Gartner's Andrews believes that the integration between the IBM and Yahoo technology isn't very broad nor tight. It's also his understanding that Lucene is at the search core of IBM OmniFind Yahoo Edition, while Yahoo contributed more peripherally with the user interface and Web search. Thus, the technological impact of swapping out Yahoo search for Bing or another Web search engine may not be very disruptive, he said.

“However, it's possible that the deeper relationship between Yahoo and Microsoft will discomfit IBM,” Andrews said. “If that's the case, I would assume they’d look to Yahoo to strip off the brand and Yahoo would probably not quarrel about it.”

“The majority of the benefit to IBM was the ability to leverage Yahoo's formidable brand power in search.

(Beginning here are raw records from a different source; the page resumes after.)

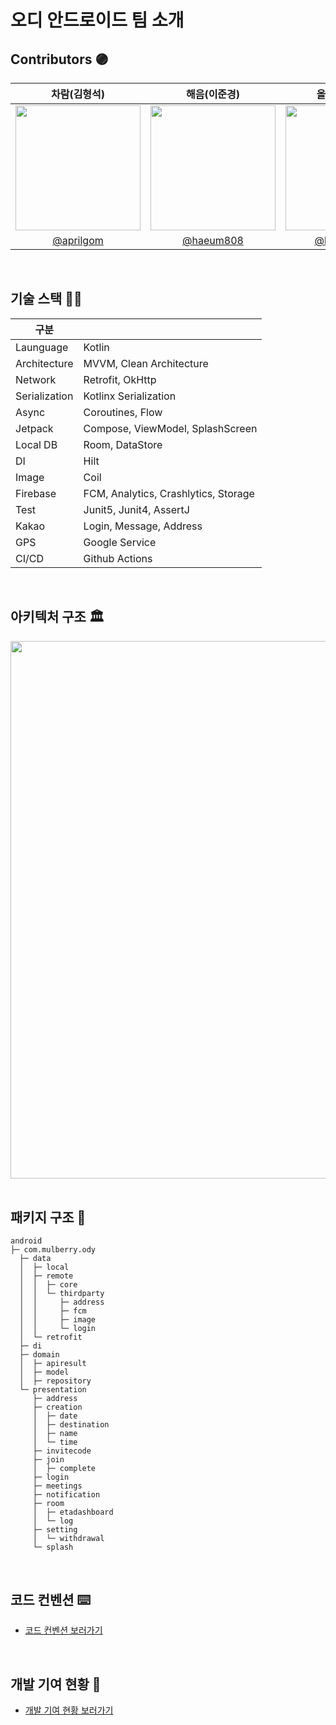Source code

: # 오디 안드로이드 팀 소개
## **Contributors** 🟣

|차람(김형석)|해음(이준경)|올리브(김혜민)|
|:-:|:-:|:-:|
|<img src="https://github.com/user-attachments/assets/6743a06e-785c-4fd1-98d6-69d3fde4ca6f" width=200 height=200>|<img src="https://github.com/user-attachments/assets/a7b12121-a193-4d12-ac86-c3fd383b0125" width=200 height=200>|<img src="https://github.com/user-attachments/assets/ee524838-09af-4241-bf64-aa227510c0b1" width=200 height=200>|
|[@aprilgom](https://github.com/aprilgom)|[@haeum808](https://github.com/haeum808)|[@kimhm0728](https://github.com/kimhm0728)|

<br>

## 기술 스택 🧑‍💻

| 구분            |                                      |
|---------------|--------------------------------------|
| Launguage     | Kotlin                               |
| Architecture  | MVVM, Clean Architecture             |
| Network       | Retrofit, OkHttp                     |
| Serialization | Kotlinx Serialization                |
| Async         | Coroutines, Flow                     |
| Jetpack       | Compose, ViewModel, SplashScreen     |
| Local DB      | Room, DataStore                      |
| DI            | Hilt                                 |
| Image         | Coil                                 |
| Firebase      | FCM, Analytics, Crashlytics, Storage |
| Test          | Junit5, Junit4, AssertJ              |
| Kakao         | Login, Message, Address              |
| GPS           | Google Service                       |
| CI/CD         | Github Actions                       |

<br>

## **아키텍처 구조** 🏛️

<img src="https://github.com/user-attachments/assets/3d60e4b4-95cc-4ae4-b32e-0756bdc0abe8" width="860"/>

<br>
<br>

## **패키지 구조** 📁
```
android
├─ com.mulberry.ody
  ├─ data
  │  ├─ local
  │  ├─ remote
  │  │  ├─ core
  │  │  └─ thirdparty
  │  │     ├─ address
  │  │     ├─ fcm
  │  │     ├─ image
  │  │     └─ login
  │  └─ retrofit
  ├─ di
  ├─ domain
  │  ├─ apiresult
  │  ├─ model
  │  ├─ repository
  └─ presentation
     ├─ address
     ├─ creation
     │  ├─ date
     │  ├─ destination
     │  ├─ name
     │  └─ time
     ├─ invitecode
     ├─ join
     │  ├─ complete
     ├─ login
     ├─ meetings
     ├─ notification
     ├─ room
     │  ├─ etadashboard
     │  └─ log
     ├─ setting
     │  └─ withdrawal
     └─ splash
```

<br>

## 코드 컨벤션 ⌨️
- [코드 컨벤션 보러가기](https://sly-face-106.notion.site/180abc739e634b42ad33381f2780c8e0?pvs=4)

<br>

## 개발 기여 현황 🧩
- [개발 기여 현황 보러가기](https://sly-face-106.notion.site/0d91aa0c3c6b4fb68a158c2c3840e1f6)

The benefit to Yahoo was never clear to me,” Andrews added.

A Yahoo spokeswoman declined to say what effect the search deal with Microsoft will have on IBM OmniFind Yahoo Edition, offering only this brief comment via e-mail: “During the regulatory review period and integration, we will continue to operate our business as usual, which includes continued support of partnerships we have in place.” Yahoo and Microsoft will begin to implement their deal, announced last week, once it receives clearance from government regulators.

The IBM spokeswoman said via e-mail that “there is no impact to IBM OmniFind Yahoo Edition based on the Microsoft/Yahoo deal, and the IBM offering will continue to deliver no-charge, entry-level enterprise search linked with Yahoo's web search capabilities in an easy-to-use, highly consumable package.” She didn't immediately respond when asked via e-mail whether this will hold true once Yahoo starts relying on Bing.

Microsoft didn't immediately respond to a request for comment.